Nesse contexto, rosa e verde são considerados cores complementares. Quando aparecem juntos, aumentam o contraste visual e tornam os elementos mais perceptíveis. Isso facilita a identificação das chuteiras tanto por quem acompanha as partidas nos estádios quanto por espectadores que assistem aos jogos pela televisão ou por plataformas digitais.
Além da questão visual, a escolha atende aos interesses comerciais das grandes marcas esportivas.

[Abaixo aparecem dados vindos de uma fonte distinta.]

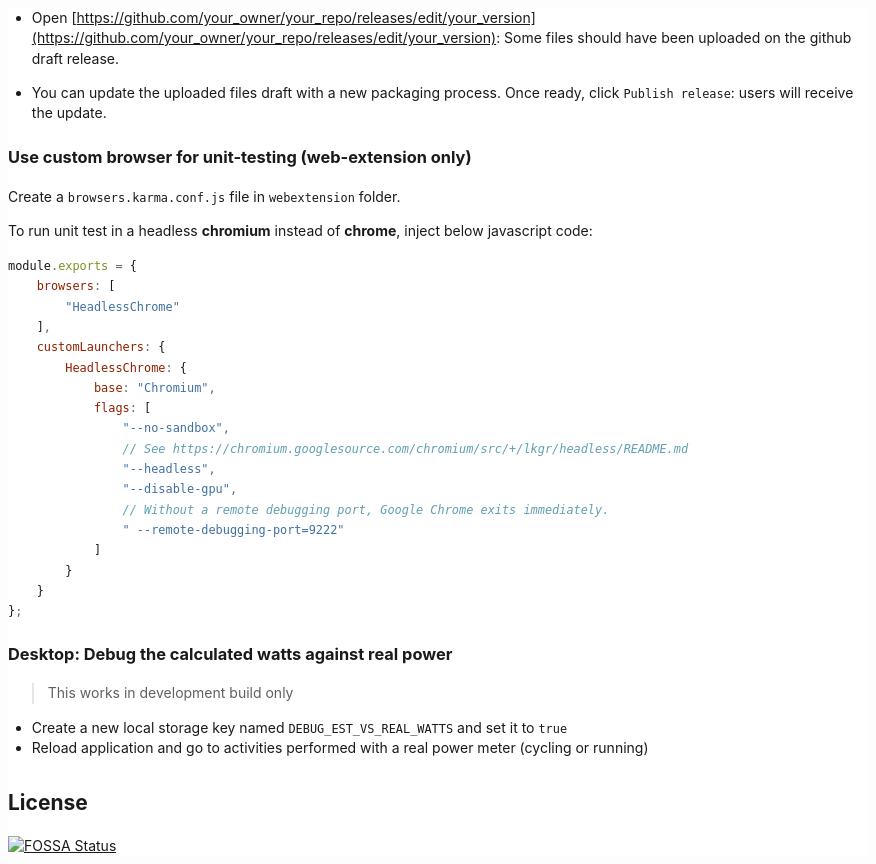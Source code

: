 - Open [https://github.com/your_owner/your_repo/releases/edit/your_version](https://github.com/your_owner/your_repo/releases/edit/your_version): Some files should have been uploaded on the github draft release.

- You can update the uploaded files draft with a new packaging process. Once ready, click `Publish release`: users will receive the update.

### Use custom browser for unit-testing (web-extension only)

Create a `browsers.karma.conf.js` file in `webextension` folder.

To run unit test in a headless **chromium** instead of **chrome**, inject below javascript code:

```javascript
module.exports = {
    browsers: [
        "HeadlessChrome"
    ],
    customLaunchers: {
        HeadlessChrome: {
            base: "Chromium",
            flags: [
                "--no-sandbox",
                // See https://chromium.googlesource.com/chromium/src/+/lkgr/headless/README.md
                "--headless",
                "--disable-gpu",
                // Without a remote debugging port, Google Chrome exits immediately.
                " --remote-debugging-port=9222"
            ]
        }
    }
};
```

### Desktop: Debug the calculated watts against real power

> This works in development build only

- Create a new local storage key named `DEBUG_EST_VS_REAL_WATTS` and set it to `true`
- Reload application and go to activities performed with a real power meter (cycling or running)


## License
[![FOSSA Status](https://app.fossa.com/api/projects/git%2Bgithub.com%2Fthomaschampagne%2Felevate.svg?type=large)](https://app.fossa.com/projects/git%2Bgithub.com%2Fthomaschampagne%2Felevate?ref=badge_large)
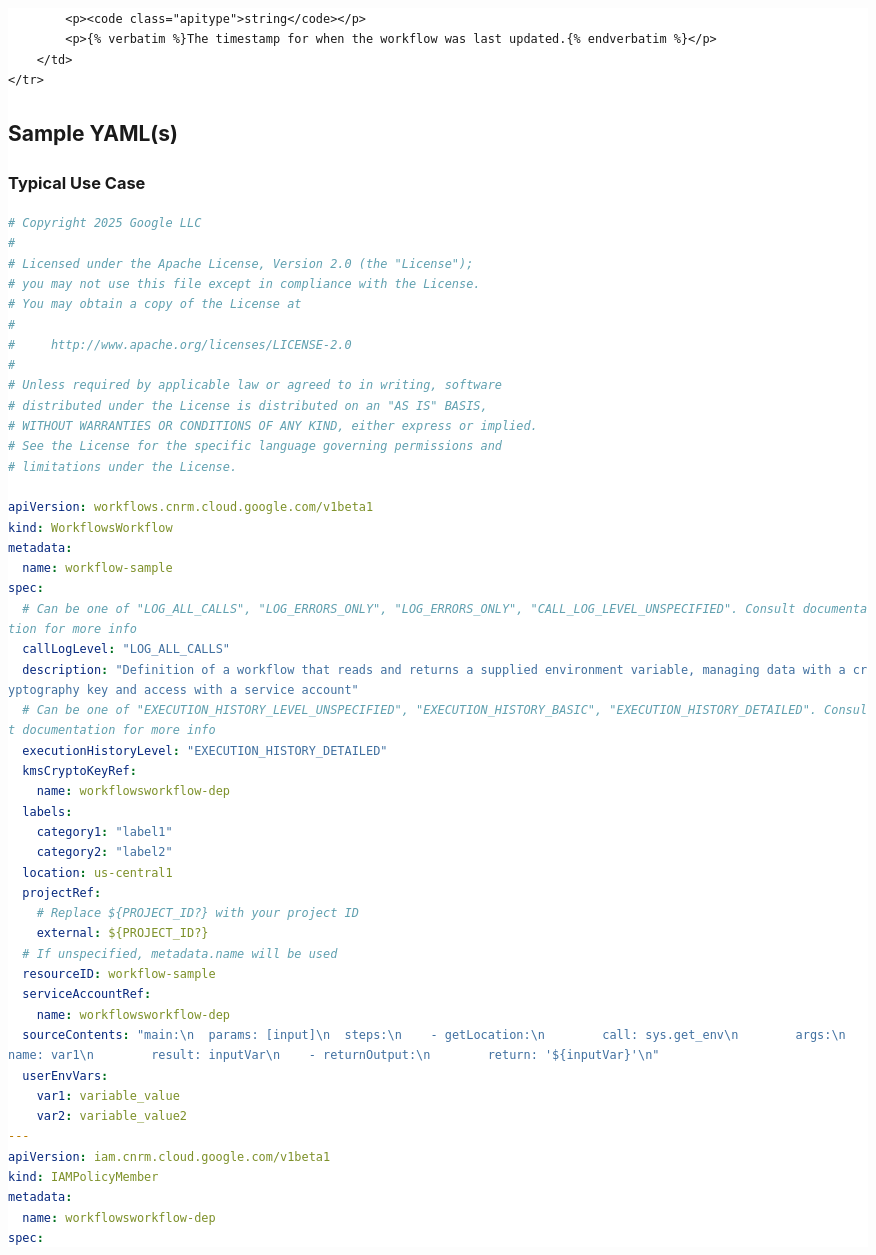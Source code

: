             <p><code class="apitype">string</code></p>
            <p>{% verbatim %}The timestamp for when the workflow was last updated.{% endverbatim %}</p>
        </td>
    </tr>
</tbody>
</table>

## Sample YAML(s)

### Typical Use Case
```yaml
# Copyright 2025 Google LLC
#
# Licensed under the Apache License, Version 2.0 (the "License");
# you may not use this file except in compliance with the License.
# You may obtain a copy of the License at
#
#     http://www.apache.org/licenses/LICENSE-2.0
#
# Unless required by applicable law or agreed to in writing, software
# distributed under the License is distributed on an "AS IS" BASIS,
# WITHOUT WARRANTIES OR CONDITIONS OF ANY KIND, either express or implied.
# See the License for the specific language governing permissions and
# limitations under the License.

apiVersion: workflows.cnrm.cloud.google.com/v1beta1
kind: WorkflowsWorkflow
metadata:
  name: workflow-sample
spec:
  # Can be one of "LOG_ALL_CALLS", "LOG_ERRORS_ONLY", "LOG_ERRORS_ONLY", "CALL_LOG_LEVEL_UNSPECIFIED". Consult documentation for more info
  callLogLevel: "LOG_ALL_CALLS"
  description: "Definition of a workflow that reads and returns a supplied environment variable, managing data with a cryptography key and access with a service account"
  # Can be one of "EXECUTION_HISTORY_LEVEL_UNSPECIFIED", "EXECUTION_HISTORY_BASIC", "EXECUTION_HISTORY_DETAILED". Consult documentation for more info
  executionHistoryLevel: "EXECUTION_HISTORY_DETAILED"
  kmsCryptoKeyRef:
    name: workflowsworkflow-dep
  labels:
    category1: "label1"
    category2: "label2"
  location: us-central1
  projectRef:
    # Replace ${PROJECT_ID?} with your project ID
    external: ${PROJECT_ID?}
  # If unspecified, metadata.name will be used
  resourceID: workflow-sample
  serviceAccountRef:
    name: workflowsworkflow-dep
  sourceContents: "main:\n  params: [input]\n  steps:\n    - getLocation:\n        call: sys.get_env\n        args:\n          name: var1\n        result: inputVar\n    - returnOutput:\n        return: '${inputVar}'\n"
  userEnvVars:
    var1: variable_value
    var2: variable_value2
---
apiVersion: iam.cnrm.cloud.google.com/v1beta1
kind: IAMPolicyMember
metadata:
  name: workflowsworkflow-dep
spec:
```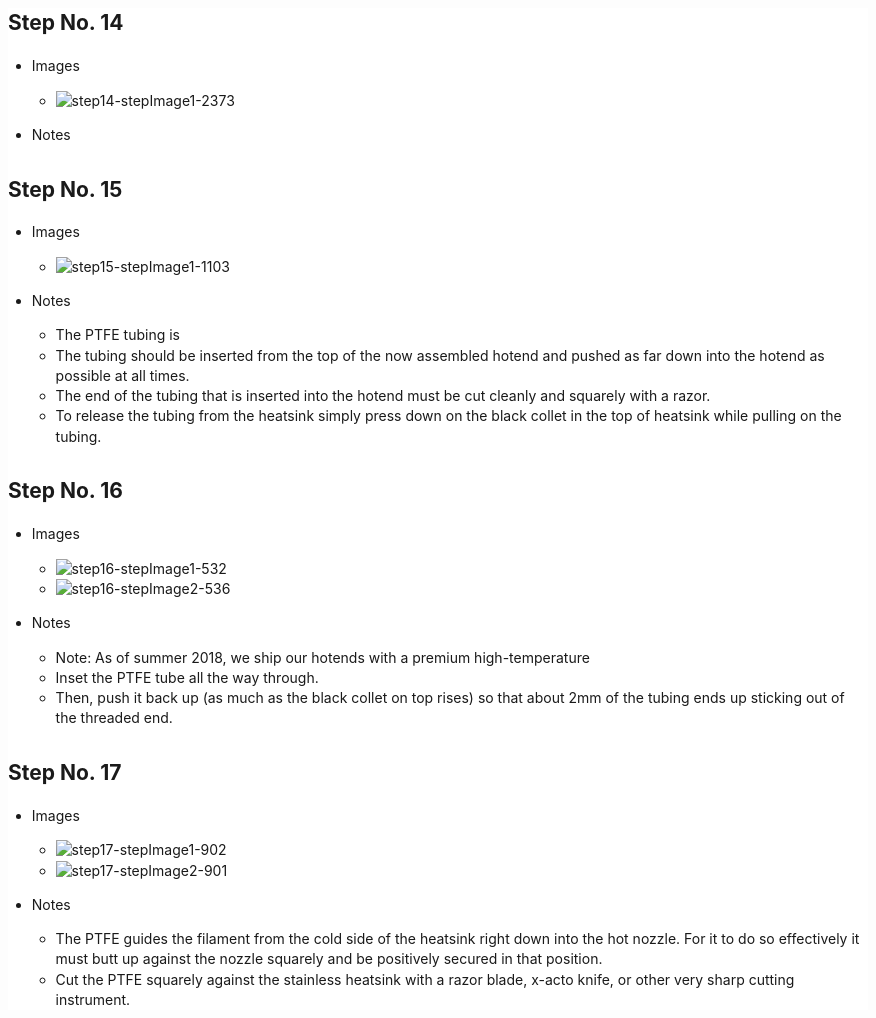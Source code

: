   ## Step No. 14

   - Images
     - ![step14-stepImage1-2373](https://d17kynu4zpq5hy.cloudfront.net/igi/imade3d/HGimGMtuHPXKX1Em.medium)

   - Notes

  ## Step No. 15

   - Images
     - ![step15-stepImage1-1103](https://d17kynu4zpq5hy.cloudfront.net/igi/imade3d/GD5rjIEJFBNVF3BC.medium)

   - Notes
     - The PTFE tubing is
     - The tubing should be inserted from the top of the now assembled hotend and pushed as far down into the hotend as possible at all times.
     - The end of the tubing that is inserted into the hotend must be cut cleanly and squarely with a razor.
     - To release the tubing from the heatsink simply press down on the black collet in the top of heatsink while pulling on the tubing.

  ## Step No. 16

   - Images
     - ![step16-stepImage1-532](https://d17kynu4zpq5hy.cloudfront.net/igi/imade3d/cgLAnAOVJL1NMClk.medium)
     - ![step16-stepImage2-536](https://d17kynu4zpq5hy.cloudfront.net/igi/imade3d/fKigXiH1tUuZNPDn.medium)

   - Notes
     - Note: As of summer 2018, we ship our hotends with a premium high-temperature
     - Inset the PTFE tube all the way through.
     - Then, push it back up (as much as the black collet on top rises) so that about 2mm of the tubing ends up sticking out of the threaded end.

  ## Step No. 17

   - Images
     - ![step17-stepImage1-902](https://d17kynu4zpq5hy.cloudfront.net/igi/imade3d/NB2eOWiOH6R4CQcq.medium)
     - ![step17-stepImage2-901](https://d17kynu4zpq5hy.cloudfront.net/igi/imade3d/TpuCGjIZuuLSKsWP.medium)

   - Notes
     - The PTFE guides the filament from the cold side of the heatsink right down into the hot nozzle. For it to do so effectively it must butt up against the nozzle squarely and be positively secured in that position.
     - Cut the PTFE squarely against the stainless heatsink with a razor blade, x-acto knife, or other very sharp cutting instrument.
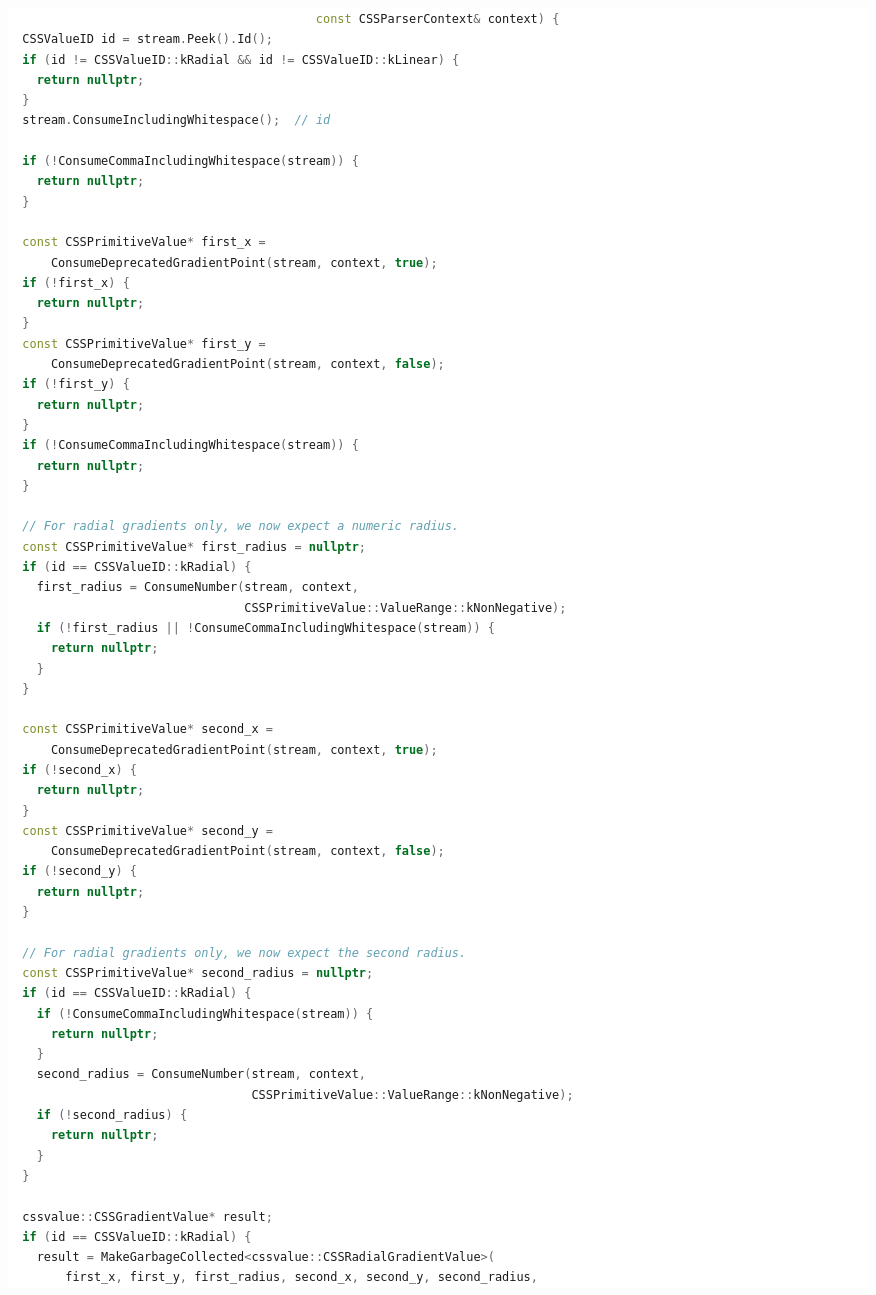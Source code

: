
 ```cpp
                                           const CSSParserContext& context) {
  CSSValueID id = stream.Peek().Id();
  if (id != CSSValueID::kRadial && id != CSSValueID::kLinear) {
    return nullptr;
  }
  stream.ConsumeIncludingWhitespace();  // id

  if (!ConsumeCommaIncludingWhitespace(stream)) {
    return nullptr;
  }

  const CSSPrimitiveValue* first_x =
      ConsumeDeprecatedGradientPoint(stream, context, true);
  if (!first_x) {
    return nullptr;
  }
  const CSSPrimitiveValue* first_y =
      ConsumeDeprecatedGradientPoint(stream, context, false);
  if (!first_y) {
    return nullptr;
  }
  if (!ConsumeCommaIncludingWhitespace(stream)) {
    return nullptr;
  }

  // For radial gradients only, we now expect a numeric radius.
  const CSSPrimitiveValue* first_radius = nullptr;
  if (id == CSSValueID::kRadial) {
    first_radius = ConsumeNumber(stream, context,
                                 CSSPrimitiveValue::ValueRange::kNonNegative);
    if (!first_radius || !ConsumeCommaIncludingWhitespace(stream)) {
      return nullptr;
    }
  }

  const CSSPrimitiveValue* second_x =
      ConsumeDeprecatedGradientPoint(stream, context, true);
  if (!second_x) {
    return nullptr;
  }
  const CSSPrimitiveValue* second_y =
      ConsumeDeprecatedGradientPoint(stream, context, false);
  if (!second_y) {
    return nullptr;
  }

  // For radial gradients only, we now expect the second radius.
  const CSSPrimitiveValue* second_radius = nullptr;
  if (id == CSSValueID::kRadial) {
    if (!ConsumeCommaIncludingWhitespace(stream)) {
      return nullptr;
    }
    second_radius = ConsumeNumber(stream, context,
                                  CSSPrimitiveValue::ValueRange::kNonNegative);
    if (!second_radius) {
      return nullptr;
    }
  }

  cssvalue::CSSGradientValue* result;
  if (id == CSSValueID::kRadial) {
    result = MakeGarbageCollected<cssvalue::CSSRadialGradientValue>(
        first_x, first_y, first_radius, second_x, second_y, second_radius,
```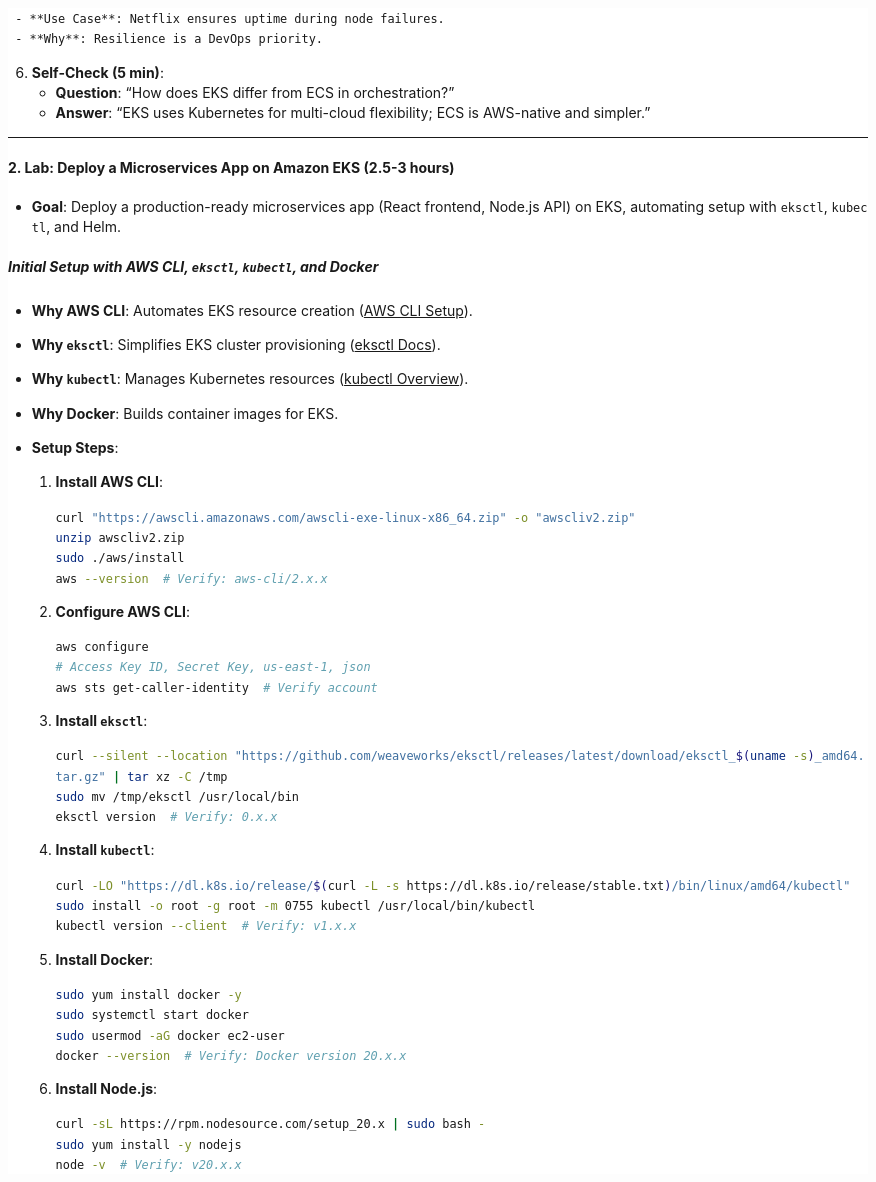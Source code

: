      - **Use Case**: Netflix ensures uptime during node failures.
     - **Why**: Resilience is a DevOps priority.
  6. **Self-Check (5 min)**:
     - **Question**: “How does EKS differ from ECS in orchestration?”
     - **Answer**: “EKS uses Kubernetes for multi-cloud flexibility; ECS is AWS-native and simpler.”

---

#### 2. Lab: Deploy a Microservices App on Amazon EKS (2.5-3 hours)
- **Goal**: Deploy a production-ready microservices app (React frontend, Node.js API) on EKS, automating setup with `eksctl`, `kubectl`, and Helm.

##### Initial Setup with AWS CLI, `eksctl`, `kubectl`, and Docker
- **Why AWS CLI**: Automates EKS resource creation ([AWS CLI Setup](https://docs.aws.amazon.com/cli/latest/userguide/cli-chap-configure.html)).
- **Why `eksctl`**: Simplifies EKS cluster provisioning ([eksctl Docs](https://eksctl.io/)).
- **Why `kubectl`**: Manages Kubernetes resources ([kubectl Overview](https://kubernetes.io/docs/reference/kubectl/)).
- **Why Docker**: Builds container images for EKS.

- **Setup Steps**:
  1. **Install AWS CLI**:
     ```bash
     curl "https://awscli.amazonaws.com/awscli-exe-linux-x86_64.zip" -o "awscliv2.zip"
     unzip awscliv2.zip
     sudo ./aws/install
     aws --version  # Verify: aws-cli/2.x.x
     ```
  2. **Configure AWS CLI**:
     ```bash
     aws configure
     # Access Key ID, Secret Key, us-east-1, json
     aws sts get-caller-identity  # Verify account
     ```
  3. **Install `eksctl`**:
     ```bash
     curl --silent --location "https://github.com/weaveworks/eksctl/releases/latest/download/eksctl_$(uname -s)_amd64.tar.gz" | tar xz -C /tmp
     sudo mv /tmp/eksctl /usr/local/bin
     eksctl version  # Verify: 0.x.x
     ```
  4. **Install `kubectl`**:
     ```bash
     curl -LO "https://dl.k8s.io/release/$(curl -L -s https://dl.k8s.io/release/stable.txt)/bin/linux/amd64/kubectl"
     sudo install -o root -g root -m 0755 kubectl /usr/local/bin/kubectl
     kubectl version --client  # Verify: v1.x.x
     ```
  5. **Install Docker**:
     ```bash
     sudo yum install docker -y
     sudo systemctl start docker
     sudo usermod -aG docker ec2-user
     docker --version  # Verify: Docker version 20.x.x
     ```
  6. **Install Node.js**:
     ```bash
     curl -sL https://rpm.nodesource.com/setup_20.x | sudo bash -
     sudo yum install -y nodejs
     node -v  # Verify: v20.x.x
     ```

Produtos mais visíveis durante transmissões de alcance global tendem a obter maior exposição e reconhecimento junto ao público.
A adoção de cores vibrantes em grandes competições faz parte de uma estratégia recorrente da indústria esportiva para fortalecer a identificação dos consumidores com determinados modelos.
Apesar do sucesso atual, especialistas avaliam que a tendência deve ser temporária. Após o Mundial, as fabricantes costumam renovar suas coleções e lançar novas paletas de cores, mantendo o interesse do mercado e a renovação visual dos produtos utilizados pelos principais jogadores do mundo.